#### TASK PROMPT
Copy, from the listing, every line in which the string "hypervisors" is present.
################
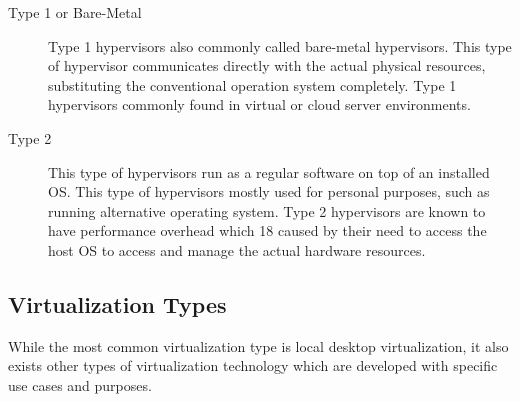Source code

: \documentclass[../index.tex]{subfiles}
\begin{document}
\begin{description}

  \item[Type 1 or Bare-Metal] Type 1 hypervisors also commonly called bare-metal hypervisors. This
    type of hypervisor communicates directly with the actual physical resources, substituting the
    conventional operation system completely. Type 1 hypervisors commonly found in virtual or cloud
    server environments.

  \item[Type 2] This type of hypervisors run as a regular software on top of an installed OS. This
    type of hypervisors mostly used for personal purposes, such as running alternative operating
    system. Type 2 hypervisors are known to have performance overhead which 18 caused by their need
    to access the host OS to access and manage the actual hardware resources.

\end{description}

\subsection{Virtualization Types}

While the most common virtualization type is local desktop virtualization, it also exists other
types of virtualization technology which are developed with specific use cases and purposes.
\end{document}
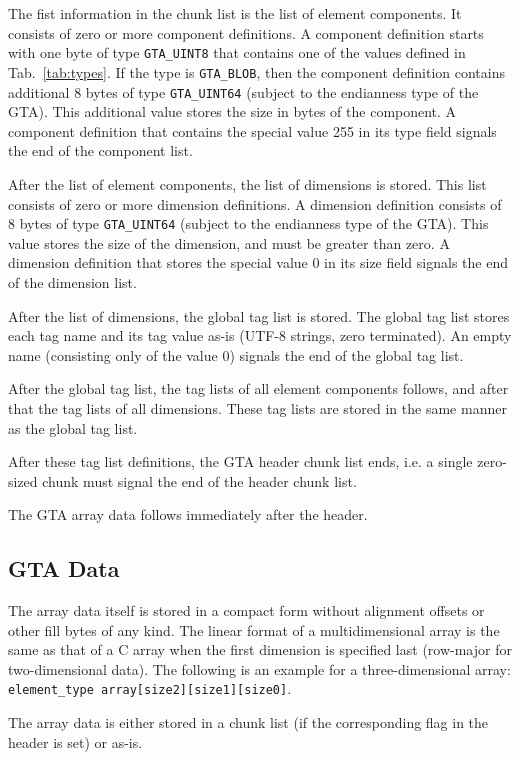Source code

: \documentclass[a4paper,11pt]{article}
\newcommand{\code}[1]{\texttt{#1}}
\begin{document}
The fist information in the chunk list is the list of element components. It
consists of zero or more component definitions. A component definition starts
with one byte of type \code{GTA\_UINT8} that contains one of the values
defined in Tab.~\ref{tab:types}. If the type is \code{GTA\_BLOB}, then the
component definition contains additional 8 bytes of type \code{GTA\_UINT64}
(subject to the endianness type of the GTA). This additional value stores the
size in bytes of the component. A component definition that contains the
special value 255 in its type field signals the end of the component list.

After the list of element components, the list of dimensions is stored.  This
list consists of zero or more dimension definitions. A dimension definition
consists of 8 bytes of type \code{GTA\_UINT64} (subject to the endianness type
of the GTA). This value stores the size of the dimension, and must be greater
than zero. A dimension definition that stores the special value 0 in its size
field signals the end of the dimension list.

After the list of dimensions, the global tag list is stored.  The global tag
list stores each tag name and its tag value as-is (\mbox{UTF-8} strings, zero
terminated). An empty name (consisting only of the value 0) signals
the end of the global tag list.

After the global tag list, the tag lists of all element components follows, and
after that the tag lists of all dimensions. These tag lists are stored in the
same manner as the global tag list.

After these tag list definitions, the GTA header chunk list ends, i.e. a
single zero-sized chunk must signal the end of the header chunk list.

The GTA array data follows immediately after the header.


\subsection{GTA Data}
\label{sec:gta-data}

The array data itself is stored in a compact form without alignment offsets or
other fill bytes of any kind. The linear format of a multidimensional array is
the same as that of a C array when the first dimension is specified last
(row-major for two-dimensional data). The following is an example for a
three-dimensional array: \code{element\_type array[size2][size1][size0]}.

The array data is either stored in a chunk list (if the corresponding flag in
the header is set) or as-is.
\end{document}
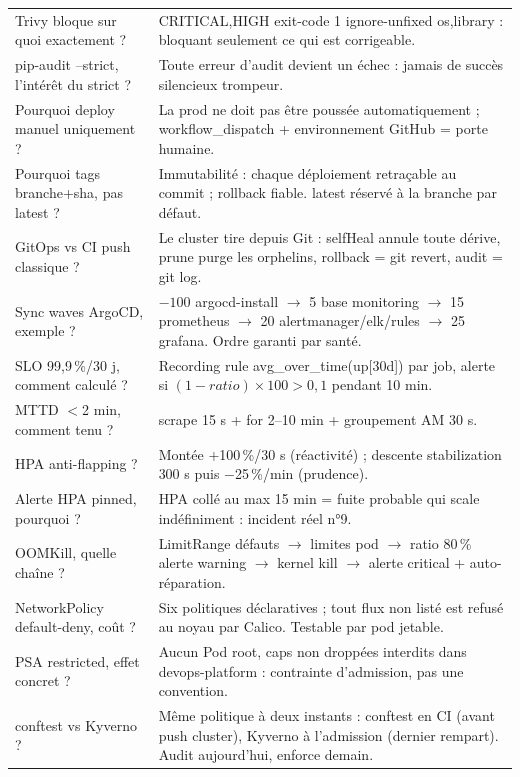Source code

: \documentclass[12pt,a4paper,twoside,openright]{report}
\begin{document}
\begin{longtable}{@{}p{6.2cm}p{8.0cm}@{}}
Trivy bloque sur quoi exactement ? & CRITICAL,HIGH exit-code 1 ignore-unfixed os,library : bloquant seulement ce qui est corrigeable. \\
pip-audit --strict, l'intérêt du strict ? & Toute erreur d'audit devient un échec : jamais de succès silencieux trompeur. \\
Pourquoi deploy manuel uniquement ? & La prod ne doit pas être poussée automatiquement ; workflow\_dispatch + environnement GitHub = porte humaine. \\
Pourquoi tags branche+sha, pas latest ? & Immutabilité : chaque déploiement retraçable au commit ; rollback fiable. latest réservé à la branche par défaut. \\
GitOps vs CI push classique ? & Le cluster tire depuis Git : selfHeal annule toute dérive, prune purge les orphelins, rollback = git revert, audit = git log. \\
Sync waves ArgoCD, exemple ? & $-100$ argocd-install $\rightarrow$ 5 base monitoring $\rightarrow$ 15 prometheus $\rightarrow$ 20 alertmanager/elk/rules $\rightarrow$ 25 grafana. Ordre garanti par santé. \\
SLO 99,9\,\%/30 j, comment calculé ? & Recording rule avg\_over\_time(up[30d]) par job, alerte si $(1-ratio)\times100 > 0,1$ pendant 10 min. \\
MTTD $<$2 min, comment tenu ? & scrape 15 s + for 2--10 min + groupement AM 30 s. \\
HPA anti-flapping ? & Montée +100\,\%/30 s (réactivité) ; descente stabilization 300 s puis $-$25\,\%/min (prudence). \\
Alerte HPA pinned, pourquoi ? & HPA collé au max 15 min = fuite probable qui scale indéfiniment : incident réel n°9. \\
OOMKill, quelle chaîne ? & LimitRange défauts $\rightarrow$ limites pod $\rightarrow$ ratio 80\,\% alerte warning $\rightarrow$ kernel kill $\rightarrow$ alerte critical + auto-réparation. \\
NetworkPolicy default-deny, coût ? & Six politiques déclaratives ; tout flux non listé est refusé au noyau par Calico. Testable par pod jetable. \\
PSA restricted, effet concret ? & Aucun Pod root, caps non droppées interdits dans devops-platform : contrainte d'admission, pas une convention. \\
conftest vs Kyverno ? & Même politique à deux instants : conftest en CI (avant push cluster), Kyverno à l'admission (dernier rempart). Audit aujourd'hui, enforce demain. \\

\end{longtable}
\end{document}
################
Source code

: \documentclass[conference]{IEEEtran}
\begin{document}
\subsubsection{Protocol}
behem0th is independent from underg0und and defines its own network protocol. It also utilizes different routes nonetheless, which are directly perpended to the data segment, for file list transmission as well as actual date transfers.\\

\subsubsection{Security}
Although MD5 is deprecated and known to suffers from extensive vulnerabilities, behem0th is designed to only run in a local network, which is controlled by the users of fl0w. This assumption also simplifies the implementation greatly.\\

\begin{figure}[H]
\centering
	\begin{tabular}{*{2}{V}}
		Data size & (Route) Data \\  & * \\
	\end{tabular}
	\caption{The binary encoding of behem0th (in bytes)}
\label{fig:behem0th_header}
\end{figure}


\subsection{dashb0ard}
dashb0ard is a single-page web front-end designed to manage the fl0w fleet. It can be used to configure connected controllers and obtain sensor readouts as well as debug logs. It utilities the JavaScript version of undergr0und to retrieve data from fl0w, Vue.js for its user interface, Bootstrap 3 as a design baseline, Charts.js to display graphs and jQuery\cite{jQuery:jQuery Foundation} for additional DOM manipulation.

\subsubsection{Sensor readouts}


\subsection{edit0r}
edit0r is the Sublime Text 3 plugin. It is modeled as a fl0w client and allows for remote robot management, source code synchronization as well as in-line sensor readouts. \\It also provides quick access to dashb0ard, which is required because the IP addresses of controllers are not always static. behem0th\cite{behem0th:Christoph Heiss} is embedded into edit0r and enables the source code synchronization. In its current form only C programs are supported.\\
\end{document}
################
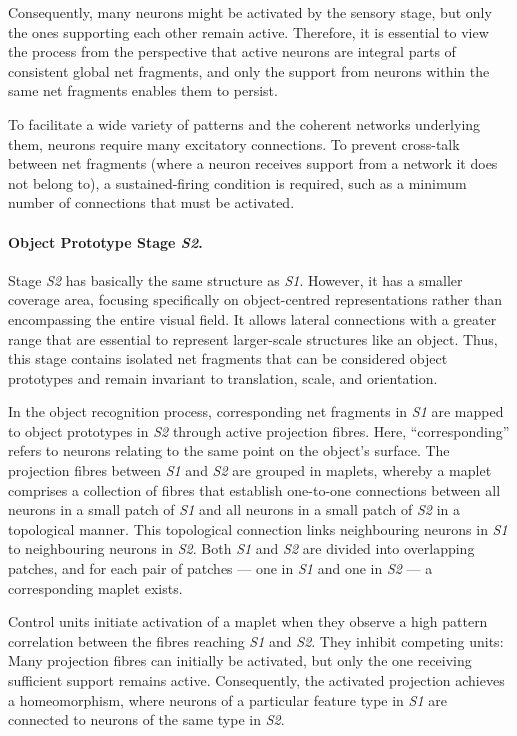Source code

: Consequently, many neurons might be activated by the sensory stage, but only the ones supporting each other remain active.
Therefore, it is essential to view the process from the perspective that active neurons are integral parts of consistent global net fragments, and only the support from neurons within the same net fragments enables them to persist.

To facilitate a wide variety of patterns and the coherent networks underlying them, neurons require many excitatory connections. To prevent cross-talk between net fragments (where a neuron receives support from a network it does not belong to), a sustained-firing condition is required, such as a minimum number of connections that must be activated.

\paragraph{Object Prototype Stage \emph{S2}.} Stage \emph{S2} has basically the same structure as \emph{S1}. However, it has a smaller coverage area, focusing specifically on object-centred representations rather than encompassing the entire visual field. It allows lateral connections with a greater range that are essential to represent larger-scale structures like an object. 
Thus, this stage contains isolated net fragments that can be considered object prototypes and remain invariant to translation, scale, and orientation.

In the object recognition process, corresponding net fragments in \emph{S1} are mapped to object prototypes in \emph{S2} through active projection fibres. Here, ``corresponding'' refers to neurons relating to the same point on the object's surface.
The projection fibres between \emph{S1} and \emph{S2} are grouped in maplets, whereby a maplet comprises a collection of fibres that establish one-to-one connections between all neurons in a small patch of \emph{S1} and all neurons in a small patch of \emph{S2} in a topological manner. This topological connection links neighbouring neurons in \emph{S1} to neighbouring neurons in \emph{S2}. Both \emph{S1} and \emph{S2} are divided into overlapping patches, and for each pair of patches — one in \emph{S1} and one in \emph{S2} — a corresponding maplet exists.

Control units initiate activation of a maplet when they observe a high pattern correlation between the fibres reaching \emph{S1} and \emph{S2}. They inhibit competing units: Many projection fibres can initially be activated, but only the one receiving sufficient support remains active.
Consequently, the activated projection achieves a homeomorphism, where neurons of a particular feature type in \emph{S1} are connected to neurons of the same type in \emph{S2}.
################
#### SOLUTION TO THE EXERCISE
  \item[Type 1 or Bare-Metal] Type 1 hypervisors also commonly called bare-metal hypervisors. This
    conventional operation system completely. Type 1 hypervisors commonly found in virtual or cloud
  \item[Type 2] This type of hypervisors run as a regular software on top of an installed OS. This
    type of hypervisors mostly used for personal purposes, such as running alternative operating
    system. Type 2 hypervisors are known to have performance overhead which 18 caused by their need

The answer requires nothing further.